Some interesting comments from Sarah Palin on the subject of those McCain robocalls:
"If I called all the shots, and if I could wave a magic wand," Palin said, "I would be sitting at a kitchen table with more and more Americans, talking to them about our plan to get the economy back on track and winning the war, and not having to rely on the old conventional ways of campaigning that includes those robocalls, and includes spending so much money on the television ads that, I think, is kind of draining out there in terms of Americans' attention span.
"They get a bit irritated with just being inundated," she continued, "and you're seeing a lot of that of course with the huge amounts of money that Barack Obama is able to spend on his ads and his robocalls also."

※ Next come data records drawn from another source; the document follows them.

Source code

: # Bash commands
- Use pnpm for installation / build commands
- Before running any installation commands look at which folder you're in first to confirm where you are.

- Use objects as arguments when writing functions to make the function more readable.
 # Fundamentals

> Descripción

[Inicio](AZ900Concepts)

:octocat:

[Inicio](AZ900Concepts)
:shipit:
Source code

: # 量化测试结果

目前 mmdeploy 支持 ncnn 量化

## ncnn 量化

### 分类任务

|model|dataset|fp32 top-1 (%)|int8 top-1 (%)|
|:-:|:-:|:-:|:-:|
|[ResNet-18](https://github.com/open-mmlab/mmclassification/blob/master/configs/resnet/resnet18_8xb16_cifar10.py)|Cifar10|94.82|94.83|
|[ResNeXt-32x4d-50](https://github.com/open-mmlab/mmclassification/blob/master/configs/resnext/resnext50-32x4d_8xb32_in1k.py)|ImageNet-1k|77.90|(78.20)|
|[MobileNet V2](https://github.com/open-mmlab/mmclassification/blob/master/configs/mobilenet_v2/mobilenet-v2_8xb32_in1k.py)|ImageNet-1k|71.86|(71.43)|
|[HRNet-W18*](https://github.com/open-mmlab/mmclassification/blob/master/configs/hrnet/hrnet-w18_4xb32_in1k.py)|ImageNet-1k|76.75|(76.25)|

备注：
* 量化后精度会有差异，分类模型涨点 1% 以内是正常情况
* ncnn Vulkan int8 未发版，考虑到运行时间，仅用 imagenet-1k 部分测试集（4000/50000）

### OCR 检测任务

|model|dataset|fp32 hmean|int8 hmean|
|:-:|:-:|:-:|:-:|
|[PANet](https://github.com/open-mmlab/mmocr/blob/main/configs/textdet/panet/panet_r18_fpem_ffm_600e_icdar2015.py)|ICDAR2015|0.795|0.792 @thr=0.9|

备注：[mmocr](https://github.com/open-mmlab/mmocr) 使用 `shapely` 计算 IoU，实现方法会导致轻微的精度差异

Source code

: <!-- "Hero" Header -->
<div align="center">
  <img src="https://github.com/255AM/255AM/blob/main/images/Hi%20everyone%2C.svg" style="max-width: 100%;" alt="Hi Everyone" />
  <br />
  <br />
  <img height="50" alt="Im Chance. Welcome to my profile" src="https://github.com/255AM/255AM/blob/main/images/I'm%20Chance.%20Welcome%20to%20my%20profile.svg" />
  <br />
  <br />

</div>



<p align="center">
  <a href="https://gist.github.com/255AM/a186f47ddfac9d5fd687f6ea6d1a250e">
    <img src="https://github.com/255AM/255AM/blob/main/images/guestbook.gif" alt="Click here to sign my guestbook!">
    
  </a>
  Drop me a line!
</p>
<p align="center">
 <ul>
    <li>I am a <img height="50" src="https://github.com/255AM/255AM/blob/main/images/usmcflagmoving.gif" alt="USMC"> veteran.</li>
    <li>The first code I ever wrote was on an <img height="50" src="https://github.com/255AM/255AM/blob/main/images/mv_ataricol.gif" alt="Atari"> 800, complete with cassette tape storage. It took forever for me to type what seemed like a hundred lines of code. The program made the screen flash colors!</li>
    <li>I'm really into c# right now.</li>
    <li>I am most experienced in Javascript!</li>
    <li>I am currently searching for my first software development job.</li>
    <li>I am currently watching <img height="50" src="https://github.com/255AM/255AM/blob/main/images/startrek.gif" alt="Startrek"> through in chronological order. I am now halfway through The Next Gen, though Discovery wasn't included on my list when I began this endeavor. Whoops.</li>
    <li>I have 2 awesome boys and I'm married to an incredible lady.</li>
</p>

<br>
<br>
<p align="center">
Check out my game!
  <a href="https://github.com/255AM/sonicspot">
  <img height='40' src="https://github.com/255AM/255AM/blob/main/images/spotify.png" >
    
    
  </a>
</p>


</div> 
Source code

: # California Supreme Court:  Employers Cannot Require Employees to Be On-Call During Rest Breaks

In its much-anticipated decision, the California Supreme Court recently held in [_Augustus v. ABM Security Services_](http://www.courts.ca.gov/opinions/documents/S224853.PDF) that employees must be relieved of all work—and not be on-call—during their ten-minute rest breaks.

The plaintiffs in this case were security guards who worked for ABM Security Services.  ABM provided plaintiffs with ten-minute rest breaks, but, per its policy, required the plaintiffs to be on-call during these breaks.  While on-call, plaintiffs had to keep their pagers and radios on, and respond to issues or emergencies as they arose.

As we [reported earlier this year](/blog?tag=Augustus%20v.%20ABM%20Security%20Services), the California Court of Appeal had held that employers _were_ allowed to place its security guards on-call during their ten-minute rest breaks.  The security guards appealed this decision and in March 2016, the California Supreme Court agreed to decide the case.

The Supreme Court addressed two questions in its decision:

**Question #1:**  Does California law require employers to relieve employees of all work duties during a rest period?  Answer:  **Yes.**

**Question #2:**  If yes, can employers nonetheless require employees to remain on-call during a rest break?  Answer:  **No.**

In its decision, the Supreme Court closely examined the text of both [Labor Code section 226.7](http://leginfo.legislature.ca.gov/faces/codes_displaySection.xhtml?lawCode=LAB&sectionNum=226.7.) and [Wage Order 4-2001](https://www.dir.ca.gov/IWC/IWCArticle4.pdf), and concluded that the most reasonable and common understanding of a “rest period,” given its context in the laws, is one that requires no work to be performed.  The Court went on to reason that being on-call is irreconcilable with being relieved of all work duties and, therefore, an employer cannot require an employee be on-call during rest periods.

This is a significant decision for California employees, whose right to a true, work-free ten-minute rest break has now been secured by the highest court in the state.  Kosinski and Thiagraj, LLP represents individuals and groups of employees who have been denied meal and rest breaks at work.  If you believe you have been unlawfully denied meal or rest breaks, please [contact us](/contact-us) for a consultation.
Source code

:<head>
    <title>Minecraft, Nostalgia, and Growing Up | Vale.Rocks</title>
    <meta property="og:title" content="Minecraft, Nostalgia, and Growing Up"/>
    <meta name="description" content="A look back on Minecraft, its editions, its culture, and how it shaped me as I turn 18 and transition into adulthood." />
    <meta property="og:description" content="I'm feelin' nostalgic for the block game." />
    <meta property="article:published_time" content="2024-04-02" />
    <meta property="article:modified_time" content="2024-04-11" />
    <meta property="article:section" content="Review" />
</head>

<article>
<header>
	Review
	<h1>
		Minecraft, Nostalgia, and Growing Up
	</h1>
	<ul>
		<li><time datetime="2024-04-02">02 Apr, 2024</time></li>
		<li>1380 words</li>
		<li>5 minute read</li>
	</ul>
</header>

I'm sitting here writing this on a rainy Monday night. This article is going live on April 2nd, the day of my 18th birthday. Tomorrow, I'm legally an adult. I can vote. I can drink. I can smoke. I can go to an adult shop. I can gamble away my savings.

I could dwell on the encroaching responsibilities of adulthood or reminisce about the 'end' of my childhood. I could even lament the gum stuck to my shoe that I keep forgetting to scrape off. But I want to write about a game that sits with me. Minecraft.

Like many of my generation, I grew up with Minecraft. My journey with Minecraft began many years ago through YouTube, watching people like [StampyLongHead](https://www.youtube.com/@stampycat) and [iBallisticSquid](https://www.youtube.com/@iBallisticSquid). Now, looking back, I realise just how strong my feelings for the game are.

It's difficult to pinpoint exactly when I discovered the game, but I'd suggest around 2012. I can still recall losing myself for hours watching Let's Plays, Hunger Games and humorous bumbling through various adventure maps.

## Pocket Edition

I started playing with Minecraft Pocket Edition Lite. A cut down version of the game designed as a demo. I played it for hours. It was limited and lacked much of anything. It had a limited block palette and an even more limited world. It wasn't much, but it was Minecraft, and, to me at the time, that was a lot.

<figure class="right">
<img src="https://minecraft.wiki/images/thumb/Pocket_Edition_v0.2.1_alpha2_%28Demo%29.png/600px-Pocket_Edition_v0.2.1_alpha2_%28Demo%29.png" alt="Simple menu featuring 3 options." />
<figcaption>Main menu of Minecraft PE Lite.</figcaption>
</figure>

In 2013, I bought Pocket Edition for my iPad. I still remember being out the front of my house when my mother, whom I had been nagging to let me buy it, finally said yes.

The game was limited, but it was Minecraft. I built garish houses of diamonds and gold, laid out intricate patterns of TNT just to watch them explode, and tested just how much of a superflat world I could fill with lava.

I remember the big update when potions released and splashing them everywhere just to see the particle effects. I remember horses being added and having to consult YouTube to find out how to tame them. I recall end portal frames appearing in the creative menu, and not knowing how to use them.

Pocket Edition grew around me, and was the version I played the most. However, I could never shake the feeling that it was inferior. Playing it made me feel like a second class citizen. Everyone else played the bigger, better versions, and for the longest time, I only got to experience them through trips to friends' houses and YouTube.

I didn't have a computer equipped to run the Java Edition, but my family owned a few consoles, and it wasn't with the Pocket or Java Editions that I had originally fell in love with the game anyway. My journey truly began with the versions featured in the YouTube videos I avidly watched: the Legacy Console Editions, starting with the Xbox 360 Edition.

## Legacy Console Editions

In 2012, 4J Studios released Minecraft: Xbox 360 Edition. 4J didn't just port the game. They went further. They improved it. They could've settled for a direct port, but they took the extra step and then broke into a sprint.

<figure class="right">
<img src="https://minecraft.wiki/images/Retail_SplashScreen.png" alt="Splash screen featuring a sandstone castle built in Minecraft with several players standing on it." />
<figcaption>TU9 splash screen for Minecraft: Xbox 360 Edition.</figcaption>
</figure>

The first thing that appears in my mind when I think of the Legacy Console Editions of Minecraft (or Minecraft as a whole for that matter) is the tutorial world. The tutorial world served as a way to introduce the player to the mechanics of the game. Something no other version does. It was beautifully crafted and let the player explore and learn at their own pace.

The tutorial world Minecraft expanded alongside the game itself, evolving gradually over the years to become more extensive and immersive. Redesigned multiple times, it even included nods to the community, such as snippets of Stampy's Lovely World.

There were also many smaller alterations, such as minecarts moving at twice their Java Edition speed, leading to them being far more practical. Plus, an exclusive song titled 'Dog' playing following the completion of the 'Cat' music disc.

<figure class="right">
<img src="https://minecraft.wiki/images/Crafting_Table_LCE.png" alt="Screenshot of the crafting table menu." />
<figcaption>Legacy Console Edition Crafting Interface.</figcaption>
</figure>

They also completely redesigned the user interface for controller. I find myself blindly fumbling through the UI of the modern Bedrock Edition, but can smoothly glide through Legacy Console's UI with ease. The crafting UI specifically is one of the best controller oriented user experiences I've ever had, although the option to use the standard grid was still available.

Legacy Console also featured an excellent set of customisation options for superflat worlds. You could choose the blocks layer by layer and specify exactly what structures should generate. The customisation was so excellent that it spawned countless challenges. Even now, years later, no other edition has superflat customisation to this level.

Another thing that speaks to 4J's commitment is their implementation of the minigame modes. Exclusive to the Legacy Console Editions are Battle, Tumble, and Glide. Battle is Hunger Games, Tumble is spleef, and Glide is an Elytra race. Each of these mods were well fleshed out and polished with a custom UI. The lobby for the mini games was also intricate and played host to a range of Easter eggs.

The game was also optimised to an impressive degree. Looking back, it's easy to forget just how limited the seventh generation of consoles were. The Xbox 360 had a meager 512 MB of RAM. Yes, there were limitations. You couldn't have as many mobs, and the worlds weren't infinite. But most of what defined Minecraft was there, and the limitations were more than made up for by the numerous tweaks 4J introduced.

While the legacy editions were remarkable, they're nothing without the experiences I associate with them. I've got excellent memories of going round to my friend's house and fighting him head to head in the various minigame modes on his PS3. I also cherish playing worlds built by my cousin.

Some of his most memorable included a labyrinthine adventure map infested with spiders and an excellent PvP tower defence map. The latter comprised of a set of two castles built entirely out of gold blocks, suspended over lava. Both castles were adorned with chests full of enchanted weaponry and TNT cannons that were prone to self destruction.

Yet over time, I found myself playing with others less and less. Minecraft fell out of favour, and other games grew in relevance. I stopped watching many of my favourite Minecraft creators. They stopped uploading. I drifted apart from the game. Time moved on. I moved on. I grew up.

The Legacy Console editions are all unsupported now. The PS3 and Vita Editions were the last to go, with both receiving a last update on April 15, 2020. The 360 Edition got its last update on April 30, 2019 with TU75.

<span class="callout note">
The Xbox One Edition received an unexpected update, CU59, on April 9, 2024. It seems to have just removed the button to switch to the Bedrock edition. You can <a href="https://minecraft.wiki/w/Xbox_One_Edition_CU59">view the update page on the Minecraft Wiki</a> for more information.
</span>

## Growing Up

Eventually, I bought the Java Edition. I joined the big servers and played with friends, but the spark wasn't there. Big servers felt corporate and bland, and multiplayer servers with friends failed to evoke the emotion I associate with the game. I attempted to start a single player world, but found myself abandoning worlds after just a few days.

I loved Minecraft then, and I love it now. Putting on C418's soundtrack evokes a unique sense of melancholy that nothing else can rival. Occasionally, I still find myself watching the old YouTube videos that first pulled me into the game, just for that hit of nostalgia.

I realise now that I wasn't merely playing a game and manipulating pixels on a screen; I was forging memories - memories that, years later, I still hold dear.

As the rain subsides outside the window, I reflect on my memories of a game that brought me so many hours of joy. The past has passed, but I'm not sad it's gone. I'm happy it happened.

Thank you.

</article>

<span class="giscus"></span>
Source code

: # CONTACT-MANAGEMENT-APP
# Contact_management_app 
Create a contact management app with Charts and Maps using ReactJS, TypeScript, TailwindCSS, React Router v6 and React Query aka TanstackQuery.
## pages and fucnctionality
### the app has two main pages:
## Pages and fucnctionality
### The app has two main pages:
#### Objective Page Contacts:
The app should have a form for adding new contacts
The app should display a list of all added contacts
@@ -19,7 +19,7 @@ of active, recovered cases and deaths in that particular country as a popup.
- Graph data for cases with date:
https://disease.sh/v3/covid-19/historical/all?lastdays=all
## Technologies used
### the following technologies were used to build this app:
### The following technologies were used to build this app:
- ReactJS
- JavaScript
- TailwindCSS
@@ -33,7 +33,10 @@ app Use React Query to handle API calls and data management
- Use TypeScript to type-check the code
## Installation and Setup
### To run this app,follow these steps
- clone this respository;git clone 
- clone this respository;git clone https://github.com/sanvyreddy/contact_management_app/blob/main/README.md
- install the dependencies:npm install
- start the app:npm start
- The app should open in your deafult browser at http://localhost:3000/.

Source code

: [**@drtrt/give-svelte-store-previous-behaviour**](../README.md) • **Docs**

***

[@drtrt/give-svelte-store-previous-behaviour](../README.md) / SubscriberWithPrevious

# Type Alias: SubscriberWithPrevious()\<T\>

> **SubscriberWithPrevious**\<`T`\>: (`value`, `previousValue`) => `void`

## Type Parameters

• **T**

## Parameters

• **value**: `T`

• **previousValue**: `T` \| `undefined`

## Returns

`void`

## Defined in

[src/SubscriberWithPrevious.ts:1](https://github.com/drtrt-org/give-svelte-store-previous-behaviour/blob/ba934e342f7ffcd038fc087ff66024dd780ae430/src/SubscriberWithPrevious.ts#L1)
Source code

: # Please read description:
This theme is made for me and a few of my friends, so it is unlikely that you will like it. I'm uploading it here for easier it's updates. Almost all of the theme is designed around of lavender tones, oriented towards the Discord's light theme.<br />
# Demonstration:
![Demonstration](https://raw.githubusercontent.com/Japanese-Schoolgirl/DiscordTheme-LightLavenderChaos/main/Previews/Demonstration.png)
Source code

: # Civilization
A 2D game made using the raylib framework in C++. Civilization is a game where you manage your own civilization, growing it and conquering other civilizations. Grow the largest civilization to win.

It's a strange sentiment coming from Palin, not only because it's off-message (McCain was defending the very same robocalls yesterday) but because she was the one who was recently urging McCain to take the gloves off. The obvious thought here is that she's saying this with an eye toward her political future--disassociating herself from what's looking like it'll be a losing campaign. But when you consider that, in the event of a McCain defeat, there's going to be a large number of conservates who'll blame that defeat on the fact that McCain wasn't negative enough against Obama, you'd think Palin would be making that CYA critique. Her condemnation of robocalls would seem to appeal to the liberal elite media (and the liberal regular media), not the conservative base. Did her time with Alec Baldwin cloud her judgment?